As more pension plans move into passive investment, what challenges do they face? And how does this strategy measure up against active management?

Fees, fees, fees

One of the main reasons for the growth of passive investments is investors’ increased focus on the relationship between returns and fees, according to Peter Lindley, the Canadian president and head of investments for State Street Global Advisors Ltd. “I think there is quite a bit more transparency these days than there once was, and people are realizing that it’s not that easy to constantly pick managers that add added alpha over time, especially on an after-fees basis,” he says.

When Blair Richards, chief executive officer of the Halifax Port ILA/HEA pension plan, took the helm more than two decades ago, the first thing he did was go passive on the fund’s fixed-income allocation.

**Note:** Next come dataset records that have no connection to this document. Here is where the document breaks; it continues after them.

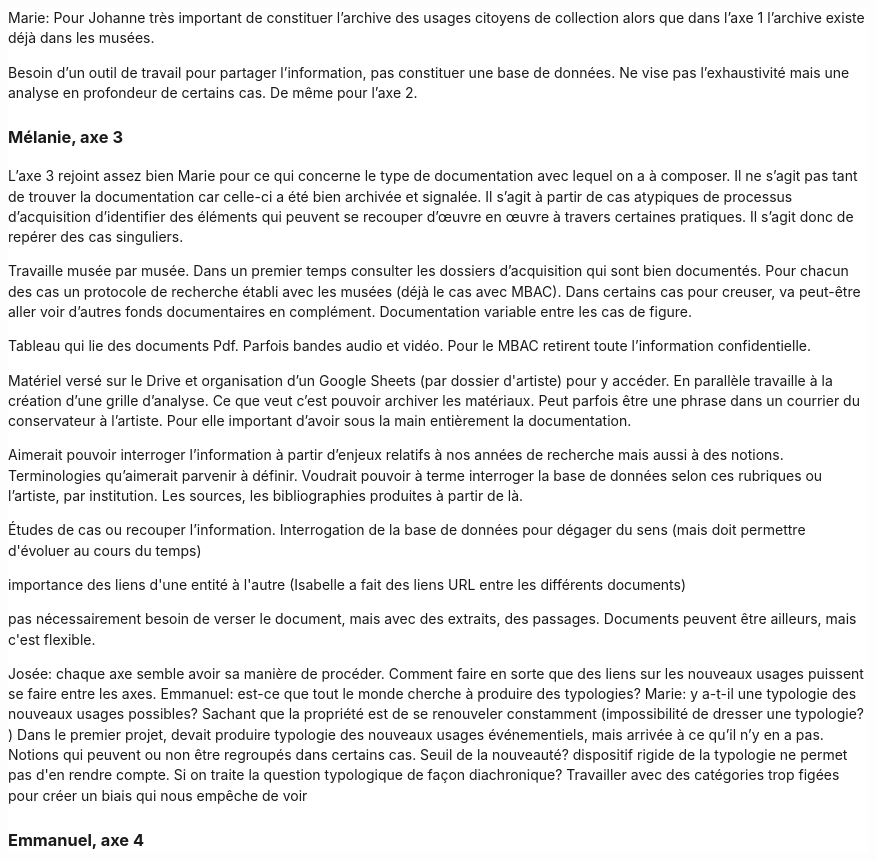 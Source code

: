 Marie: Pour Johanne très important de constituer l’archive des usages citoyens de collection alors que dans l’axe 1 l’archive existe déjà dans les musées.

Besoin d’un outil de travail pour partager l’information, pas constituer une base de données. Ne vise pas l’exhaustivité mais une analyse en profondeur de certains cas. De même pour l’axe 2.

### Mélanie, axe 3

L’axe 3 rejoint assez bien Marie pour ce qui concerne le type de documentation avec lequel on a à composer. Il ne s’agit pas tant de trouver la documentation car celle-ci a été bien archivée et signalée. Il s’agit à partir de cas atypiques de processus d’acquisition d’identifier des éléments qui peuvent se recouper d’œuvre en œuvre à travers certaines pratiques. Il s’agit donc de repérer des cas singuliers.

Travaille musée par musée. Dans un premier temps consulter les dossiers d’acquisition qui sont bien documentés. Pour chacun des cas un protocole de recherche établi avec les musées (déjà le cas avec MBAC). Dans certains cas pour creuser, va peut-être aller voir d’autres fonds documentaires en complément. Documentation variable entre les cas de figure.

Tableau qui lie des documents Pdf. Parfois bandes audio et vidéo. Pour le MBAC retirent toute l’information confidentielle.

Matériel versé sur le Drive et organisation d’un Google Sheets (par dossier d'artiste) pour y accéder. En parallèle travaille à la création d’une grille d’analyse. Ce que veut c’est pouvoir archiver les matériaux. Peut parfois être une phrase dans un courrier du conservateur à l’artiste. Pour elle important d’avoir sous la main entièrement la documentation.

Aimerait pouvoir interroger l’information à partir d’enjeux relatifs à nos années de recherche mais aussi à des notions. 
Terminologies qu’aimerait parvenir à définir. Voudrait pouvoir à terme interroger la base de données selon ces rubriques ou l’artiste, par institution. Les sources, les bibliographies produites à partir de là.

Études de cas ou recouper l’information.
Interrogation de la base de données pour dégager du sens (mais doit permettre d'évoluer au cours du temps)

importance des liens d'une entité à l'autre (Isabelle a fait des liens URL entre les différents documents)

pas nécessairement besoin de verser le document, mais avec des extraits, des passages. Documents peuvent être ailleurs, mais c'est flexible. 

Josée: chaque axe semble avoir sa manière de procéder. Comment faire en sorte que des liens sur les nouveaux usages puissent se faire entre les axes. 
Emmanuel: est-ce que tout le monde cherche à produire des typologies? 
Marie: y a-t-il une typologie des nouveaux usages possibles? Sachant que la propriété est de se renouveler constamment (impossibilité de dresser une typologie? )
Dans le premier projet, devait produire typologie des nouveaux usages événementiels, mais arrivée à ce qu’il n’y en a pas.
Notions qui peuvent ou non être regroupés dans certains cas.
Seuil de la nouveauté? dispositif rigide de la typologie ne permet pas d'en rendre compte. Si on traite la question typologique de façon diachronique? 
Travailler avec des catégories trop figées pour créer un biais qui nous empêche de voir 

### Emmanuel, axe 4
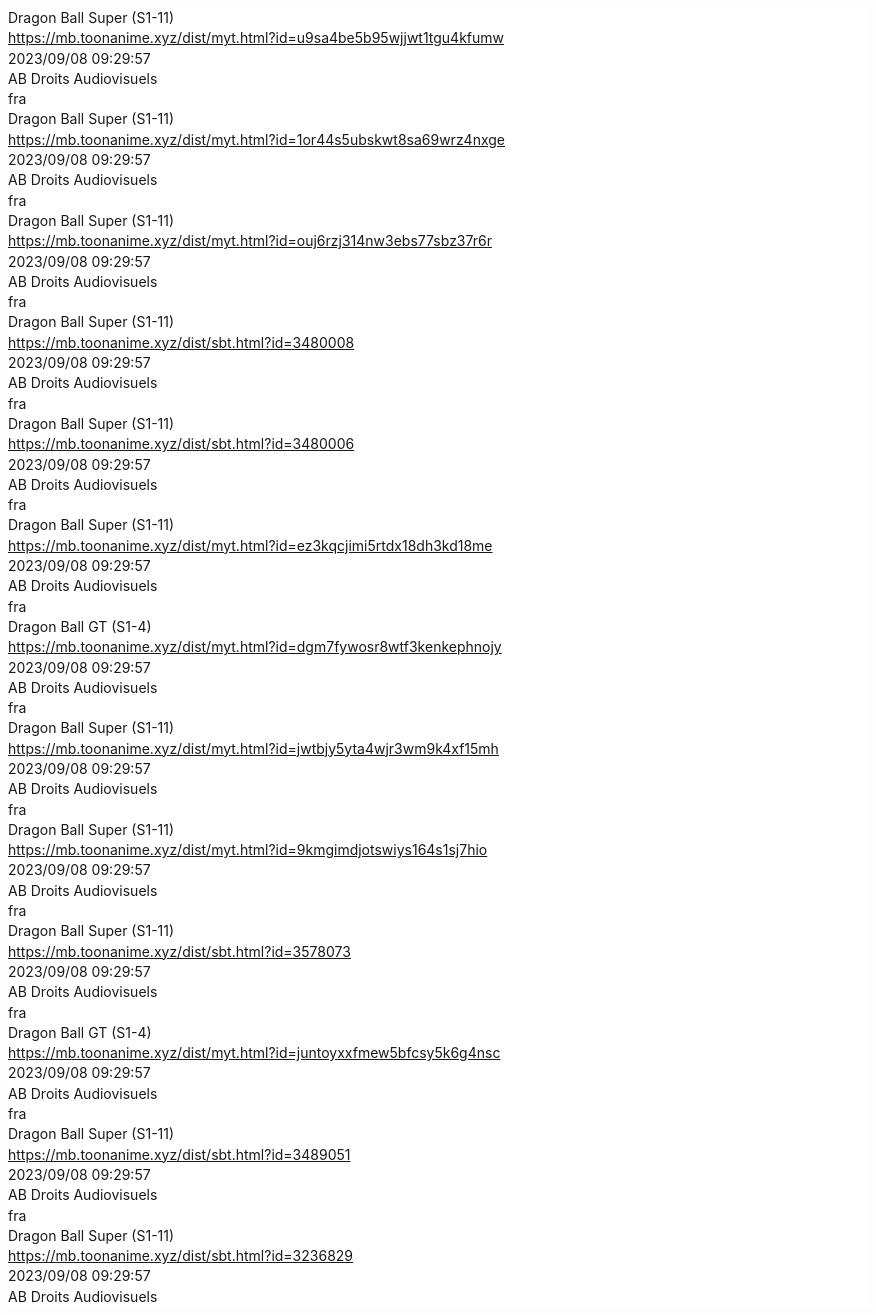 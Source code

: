 Dragon Ball Super (S1-11)  
https://mb.toonanime.xyz/dist/myt.html?id=u9sa4be5b95wjjwt1tgu4kfumw  
2023/09/08 09:29:57  
AB Droits Audiovisuels  
fra  
Dragon Ball Super (S1-11)  
https://mb.toonanime.xyz/dist/myt.html?id=1or44s5ubskwt8sa69wrz4nxge  
2023/09/08 09:29:57  
AB Droits Audiovisuels  
fra  
Dragon Ball Super (S1-11)  
https://mb.toonanime.xyz/dist/myt.html?id=ouj6rzj314nw3ebs77sbz37r6r  
2023/09/08 09:29:57  
AB Droits Audiovisuels  
fra  
Dragon Ball Super (S1-11)  
https://mb.toonanime.xyz/dist/sbt.html?id=3480008  
2023/09/08 09:29:57  
AB Droits Audiovisuels  
fra  
Dragon Ball Super (S1-11)  
https://mb.toonanime.xyz/dist/sbt.html?id=3480006  
2023/09/08 09:29:57  
AB Droits Audiovisuels  
fra  
Dragon Ball Super (S1-11)  
https://mb.toonanime.xyz/dist/myt.html?id=ez3kqcjimi5rtdx18dh3kd18me  
2023/09/08 09:29:57  
AB Droits Audiovisuels  
fra  
Dragon Ball GT (S1-4)  
https://mb.toonanime.xyz/dist/myt.html?id=dgm7fywosr8wtf3kenkephnojy  
2023/09/08 09:29:57  
AB Droits Audiovisuels  
fra  
Dragon Ball Super (S1-11)  
https://mb.toonanime.xyz/dist/myt.html?id=jwtbjy5yta4wjr3wm9k4xf15mh  
2023/09/08 09:29:57  
AB Droits Audiovisuels  
fra  
Dragon Ball Super (S1-11)  
https://mb.toonanime.xyz/dist/myt.html?id=9kmgimdjotswiys164s1sj7hio  
2023/09/08 09:29:57  
AB Droits Audiovisuels  
fra  
Dragon Ball Super (S1-11)  
https://mb.toonanime.xyz/dist/sbt.html?id=3578073  
2023/09/08 09:29:57  
AB Droits Audiovisuels  
fra  
Dragon Ball GT (S1-4)  
https://mb.toonanime.xyz/dist/myt.html?id=juntoyxxfmew5bfcsy5k6g4nsc  
2023/09/08 09:29:57  
AB Droits Audiovisuels  
fra  
Dragon Ball Super (S1-11)  
https://mb.toonanime.xyz/dist/sbt.html?id=3489051  
2023/09/08 09:29:57  
AB Droits Audiovisuels  
fra  
Dragon Ball Super (S1-11)  
https://mb.toonanime.xyz/dist/sbt.html?id=3236829  
2023/09/08 09:29:57  
AB Droits Audiovisuels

Returns from that segment of the portfolio had been hovering very closely over the mean, so he wondered why the fund was ponying up for active management fees. “When I asked [the managers] about it, they smiled wryly and said, ‘Well, we’re really equity guys, that’s not where we’re going to take our bets, which was an indirect way of saying they were closet indexers,” he says.

In Numbers

48% of global pension plans are using passive investments to access specialist asset classes, secular investment themes and cyclical risk factors.

54% said passive investments have benefited from the ultra-loose monetary policies of central banks.

60% of respondents believe passive and active investments are complementary, each relying on the other to survive.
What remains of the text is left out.